This is a reasonable assumption, but it is not correct. P2P download speed is limited only by your bandwidth, not that of your peers. If you have extra capacity you add more peers. You drop the slower peers and connect to the faster peers - the ones offering capacity. You use standard deviation to detect which peers are slow. This will rapidly saturate your bandwidth, and is optimal for the P2P network. Your node may be pounding away at someone's laptop until timeout because the node software doesn't work this way. That's an implementation issue.

> And if I check 10 connected nodes, and all use NETWORK_LIMITED flag, so all
> are in   pruned mode, and all just act as proxies, fetching blocks from other full,
> archival nodes, then guess what: it is limited to the weakest link, the slowest
> node in the chain of connections.

This isn't how the protocol works. Addresses are advertised with their service bits. A node attempting to download blocks should not be connecting to a pruned peer. This is why this service bit exists. This is also why pruning is not good for the network. In 12 years of writing node software I have never seen peers produce a download limit. The chain can be consistently downloaded at the theoretical limit based on own bandwidth. We commonly operate from 1-2.5 Gbps and peers are never limiting.

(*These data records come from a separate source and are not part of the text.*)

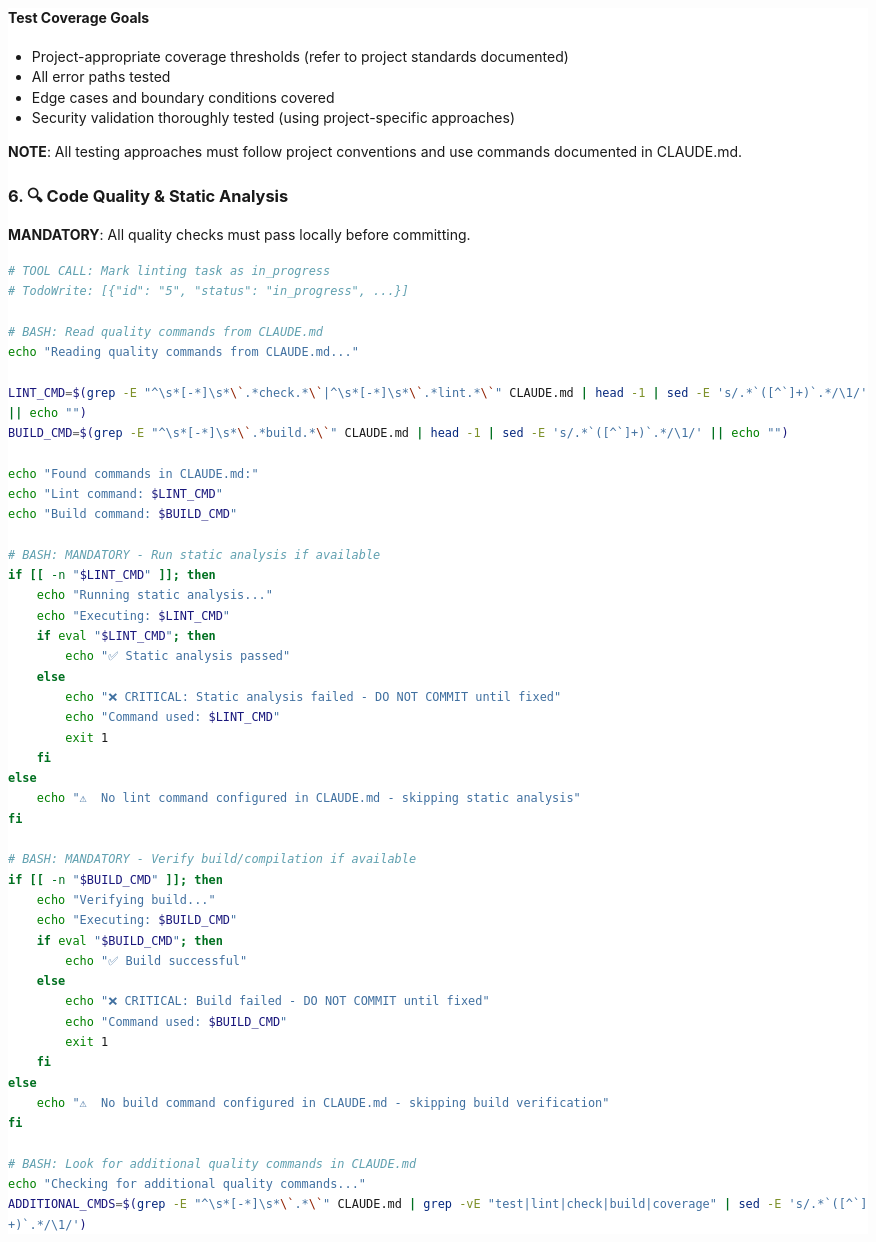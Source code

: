 #### Test Coverage Goals
- Project-appropriate coverage thresholds (refer to project standards documented)
- All error paths tested
- Edge cases and boundary conditions covered
- Security validation thoroughly tested (using project-specific approaches)

**NOTE**: All testing approaches must follow project conventions and use commands documented in CLAUDE.md.

### 6. 🔍 Code Quality & Static Analysis

**MANDATORY**: All quality checks must pass locally before committing.

```bash
# TOOL CALL: Mark linting task as in_progress
# TodoWrite: [{"id": "5", "status": "in_progress", ...}]

# BASH: Read quality commands from CLAUDE.md
echo "Reading quality commands from CLAUDE.md..."

LINT_CMD=$(grep -E "^\s*[-*]\s*\`.*check.*\`|^\s*[-*]\s*\`.*lint.*\`" CLAUDE.md | head -1 | sed -E 's/.*`([^`]+)`.*/\1/' || echo "")
BUILD_CMD=$(grep -E "^\s*[-*]\s*\`.*build.*\`" CLAUDE.md | head -1 | sed -E 's/.*`([^`]+)`.*/\1/' || echo "")

echo "Found commands in CLAUDE.md:"
echo "Lint command: $LINT_CMD"
echo "Build command: $BUILD_CMD"

# BASH: MANDATORY - Run static analysis if available
if [[ -n "$LINT_CMD" ]]; then
    echo "Running static analysis..."
    echo "Executing: $LINT_CMD"
    if eval "$LINT_CMD"; then
        echo "✅ Static analysis passed"
    else
        echo "❌ CRITICAL: Static analysis failed - DO NOT COMMIT until fixed"
        echo "Command used: $LINT_CMD"
        exit 1
    fi
else
    echo "⚠️  No lint command configured in CLAUDE.md - skipping static analysis"
fi

# BASH: MANDATORY - Verify build/compilation if available
if [[ -n "$BUILD_CMD" ]]; then
    echo "Verifying build..."
    echo "Executing: $BUILD_CMD"
    if eval "$BUILD_CMD"; then
        echo "✅ Build successful"
    else
        echo "❌ CRITICAL: Build failed - DO NOT COMMIT until fixed"
        echo "Command used: $BUILD_CMD"
        exit 1
    fi
else
    echo "⚠️  No build command configured in CLAUDE.md - skipping build verification"
fi

# BASH: Look for additional quality commands in CLAUDE.md
echo "Checking for additional quality commands..."
ADDITIONAL_CMDS=$(grep -E "^\s*[-*]\s*\`.*\`" CLAUDE.md | grep -vE "test|lint|check|build|coverage" | sed -E 's/.*`([^`]+)`.*/\1/')

```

> Also, I understand, why full, archival nodes, use rate limits: because
> otherwise, they would pay more bandwidth fees, if everyone would be able to
> get everything instantly, at full speed. Which is why when many people limit
> their connections, to not share too much data too fast, it is what it is. And it is
> normal, because nodes are not rewarded for their services, so they have no
> incentive to provide more, than the bare minimum they can handle.

Throttling is not a problem for the same reasons discussed above. Download time is local bandwidth limited, not peer limited. If you are downloading at a rate below your available bandwidth it is either because your hardware cannot keep up with your available bandwidth, or the software is not designed to.

Finally, I posted example bandwidths and related times over five and ten year periods to show the strongly declining relative trend despite strongly increasing data. There is no need anecdoting about bandwidth. It's easily obtained public information and a straightforward process to determine download time from these numbers.

https://en.wikipedia.org/wiki/List_of_countries_by_Internet_connection_speeds

> It shows around 1 MB/s in the "Network Traffic" tab from the GUI client.

This is about 1/5 of an Eritrean mobile phone, the slowest mobile rate on Earth, or 1/4 of a Cuban land line, the slowest wire rate on Earth. Seems like there's more going on here than bandwidth, but it is not caused by peers.

Best,
Eric

[Eric Voskuil]

From: Fabian

> The header chain is fully validated before the snapshot is loaded,

Validating the headers is inconsequential if you are not verifying tx inclusion. That's what SPV is, and people should not be misled into believing that this is SPV.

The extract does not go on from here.